Predicting responses of neurons in the inferior colliculus to stimuli with different intensities
Our analysis assumes that the STRFs we measured at high and low intensities provide a valid description of a neuron's feature selectivity. If this is true, then an STRF measured at a given intensity should provide good predictions of the neural response to stimuli at that intensity. Furthermore, if the dramatic differences in STRFs at high and low intensity that we observe truly reflect changes in spectrotemporal feature selectivity, and this feature selectivity is an important response property, then an STRF measured at one intensity should provide poor predictions of the neural response to stimuli at different intensities.

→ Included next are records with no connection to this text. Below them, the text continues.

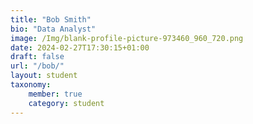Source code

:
 ```yaml
---
title: "Bob Smith"
bio: "Data Analyst"
image: /Img/blank-profile-picture-973460_960_720.png
date: 2024-02-27T17:30:15+01:00
draft: false
url: "/bob/"
layout: student
taxonomy: 
    member: true
    category: student
---
```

To test the predictive power of our measured STRFs, we used the linear–nonlinear model to predict responses to high- and low-intensity stimuli and compared the predictions to actual responses. To ensure that the results of these tests were not influenced by “over fitting,” predictive power was measured for responses to a 5 s segment of the rain stimulus that was not used to measure the STRFs and NLs (the testing stimulus) (see Materials and Methods). The high- and low-intensity STRFs and NLs for a typical neuron are shown in Figure 3a. At low intensity, the STRF consists of two excitatory regions and an increase in intensity results in the emergence of additional inhibitory regions above the preferred frequency. The actual responses (black) of the neuron to the same 350 ms segment of stimulus at low and high intensity (PSTH, averaged across 50 repetitions) are shown in Figure 3b, along with the predicted responses (blue) of the linear–nonlinear model with the “matched” STRF and NL (i.e., the low-intensity STRF and NL were used to predict the response to the low-intensity stimulus and the high-intensity STRF and NL were used to predict the response to the high-intensity stimulus). The correlation coefficients (for firing rate in 2 ms time bins) between the predicted and actual responses were high (0.69 for low intensity, 0.59 for high intensity), indicating that the matched models have relatively high predictive power and that the STRFs are indeed a good description of the preferred stimulus features for this neuron. Figure 3c shows the same actual responses as Figure 3b, along with the predicted responses of the linear–nonlinear model with the “switched” STRF and NL (i.e., the high-intensity STRF and NL were used to predict the response to the low-intensity stimulus and vice versa). In this case, the correlation coefficients are much lower (0.42 for low intensity, 0.40 for high intensity), indicating that the switched models have relatively low predictive power and that the differences between the high- and low-intensity STRFs do indeed reflect changes in the response properties of this neuron.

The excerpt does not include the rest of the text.